Their article tests the long held presumptions that that citizens’ political attitudes have a profound impact on the democratization process. Using opinion surveys from 46 transitional societies in the World Values Survey, the study first argues that real popular demand for democracy is not the same thing as a stated preference for a democratic regime. In addition, they show that the critical orientations toward government held by democrats promote democratic development more powerfully than other attitudes that prior public opinion research has suggested as the driving forces of democratization. They conclude that since people react differently to the ideals of democracy and its practices, there is an urgent need to differentiate orientations to democracy as an ideal system from evaluations of the practices of democratic governance.

Doh Chull Shin is Jack W. Peltason Scholar in Residence at the Center for the Study of Democracy at the University of California, Irvine. His books include Confucianism and Democratization in East Asia (2012)  Mass Politics and Culture in Democratizing Korea (2000) and the co-edited How East Asians View Democracy (2008).

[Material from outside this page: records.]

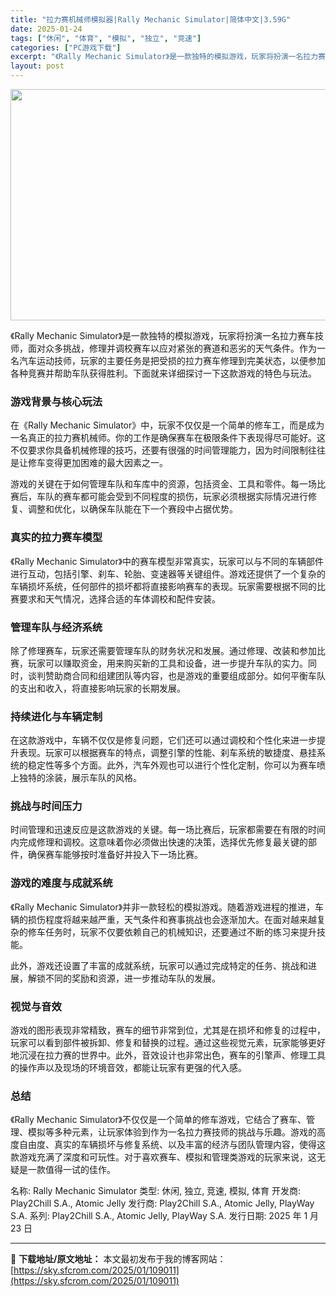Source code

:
 ```yaml
---
title: "拉力赛机械师模拟器|Rally Mechanic Simulator|简体中文|3.59G"
date: 2025-01-24
tags: ["休闲", "体育", "模拟", "独立", "竞速"]
categories: ["PC游戏下载"]
excerpt: "《Rally Mechanic Simulator》是一款独特的模拟游戏，玩家将扮演一名拉力赛车技师，面对众多挑战，修理并调校赛车以应对紧张的赛道和恶劣的天气条件。作为一名汽车运动技师，玩家的主要任务是把受损的拉力赛车修理到完美状态，以便参加各种竞赛并帮助车队获得胜利。下面就来详细探讨一下这款游戏的&hellip;"
layout: post
---
```


<img class="aligncenter size-full wp-image-109012" src="https://sky.sfcrom.com/wp-content/uploads/2025/01/2025012401435218.webp" alt="" width="660" height="370" />

《Rally Mechanic Simulator》是一款独特的模拟游戏，玩家将扮演一名拉力赛车技师，面对众多挑战，修理并调校赛车以应对紧张的赛道和恶劣的天气条件。作为一名汽车运动技师，玩家的主要任务是把受损的拉力赛车修理到完美状态，以便参加各种竞赛并帮助车队获得胜利。下面就来详细探讨一下这款游戏的特色与玩法。
<h3>游戏背景与核心玩法</h3>
在《Rally Mechanic Simulator》中，玩家不仅仅是一个简单的修车工，而是成为一名真正的拉力赛机械师。你的工作是确保赛车在极限条件下表现得尽可能好。这不仅要求你具备机械修理的技巧，还要有很强的时间管理能力，因为时间限制往往是让修车变得更加困难的最大因素之一。

游戏的关键在于如何管理车队和车库中的资源，包括资金、工具和零件。每一场比赛后，车队的赛车都可能会受到不同程度的损伤，玩家必须根据实际情况进行修复、调整和优化，以确保车队能在下一个赛段中占据优势。
<h3>真实的拉力赛车模型</h3>
《Rally Mechanic Simulator》中的赛车模型非常真实，玩家可以与不同的车辆部件进行互动，包括引擎、刹车、轮胎、变速器等关键组件。游戏还提供了一个复杂的车辆损坏系统，任何部件的损坏都将直接影响赛车的表现。玩家需要根据不同的比赛要求和天气情况，选择合适的车体调校和配件安装。
<h3>管理车队与经济系统</h3>
除了修理赛车，玩家还需要管理车队的财务状况和发展。通过修理、改装和参加比赛，玩家可以赚取资金，用来购买新的工具和设备，进一步提升车队的实力。同时，谈判赞助商合同和组建团队等内容，也是游戏的重要组成部分。如何平衡车队的支出和收入，将直接影响玩家的长期发展。
<h3>持续进化与车辆定制</h3>
在这款游戏中，车辆不仅仅是修复问题，它们还可以通过调校和个性化来进一步提升表现。玩家可以根据赛车的特点，调整引擎的性能、刹车系统的敏捷度、悬挂系统的稳定性等多个方面。此外，汽车外观也可以进行个性化定制，你可以为赛车喷上独特的涂装，展示车队的风格。
<h3>挑战与时间压力</h3>
时间管理和迅速反应是这款游戏的关键。每一场比赛后，玩家都需要在有限的时间内完成修理和调校。这意味着你必须做出快速的决策，选择优先修复最关键的部件，确保赛车能够按时准备好并投入下一场比赛。
<h3>游戏的难度与成就系统</h3>
《Rally Mechanic Simulator》并非一款轻松的模拟游戏。随着游戏进程的推进，车辆的损伤程度将越来越严重，天气条件和赛事挑战也会逐渐加大。在面对越来越复杂的修车任务时，玩家不仅要依赖自己的机械知识，还要通过不断的练习来提升技能。

此外，游戏还设置了丰富的成就系统，玩家可以通过完成特定的任务、挑战和进展，解锁不同的奖励和资源，进一步推动车队的发展。
<h3>视觉与音效</h3>
游戏的图形表现非常精致，赛车的细节非常到位，尤其是在损坏和修复的过程中，玩家可以看到部件被拆卸、修复和替换的过程。通过这些视觉元素，玩家能够更好地沉浸在拉力赛的世界中。此外，音效设计也非常出色，赛车的引擎声、修理工具的操作声以及现场的环境音效，都能让玩家有更强的代入感。
<h3>总结</h3>
《Rally Mechanic Simulator》不仅仅是一个简单的修车游戏，它结合了赛车、管理、模拟等多种元素，让玩家体验到作为一名拉力赛技师的挑战与乐趣。游戏的高度自由度、真实的车辆损坏与修复系统、以及丰富的经济与团队管理内容，使得这款游戏充满了深度和可玩性。对于喜欢赛车、模拟和管理类游戏的玩家来说，这无疑是一款值得一试的佳作。

名称: Rally Mechanic Simulator
类型: 休闲, 独立, 竞速, 模拟, 体育
开发商: Play2Chill S.A., Atomic Jelly
发行商: Play2Chill S.A., Atomic Jelly, PlayWay S.A.
系列: Play2Chill S.A., Atomic Jelly, PlayWay S.A.
发行日期: 2025 年 1 月 23 日

---
📖 **下载地址/原文地址：** 本文最初发布于我的博客网站：[https://sky.sfcrom.com/2025/01/109011](https://sky.sfcrom.com/2025/01/109011)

His articles comparing the dynamics and patterns of cultural and institutional democratization have been published in leading political science journals. Shin has held visiting appointments at the Australian National University, Central European University in Budapest, Charles University in Prague, Seoul National University, the University of Cape Town, and the Wissenschaftszentrum Berlin. His current research seeks to assess the authenticity of avowed support for democracy among contemporary global citizenries, and to unravel the transformation of political culture in authoritarian and postauthoritarian societies.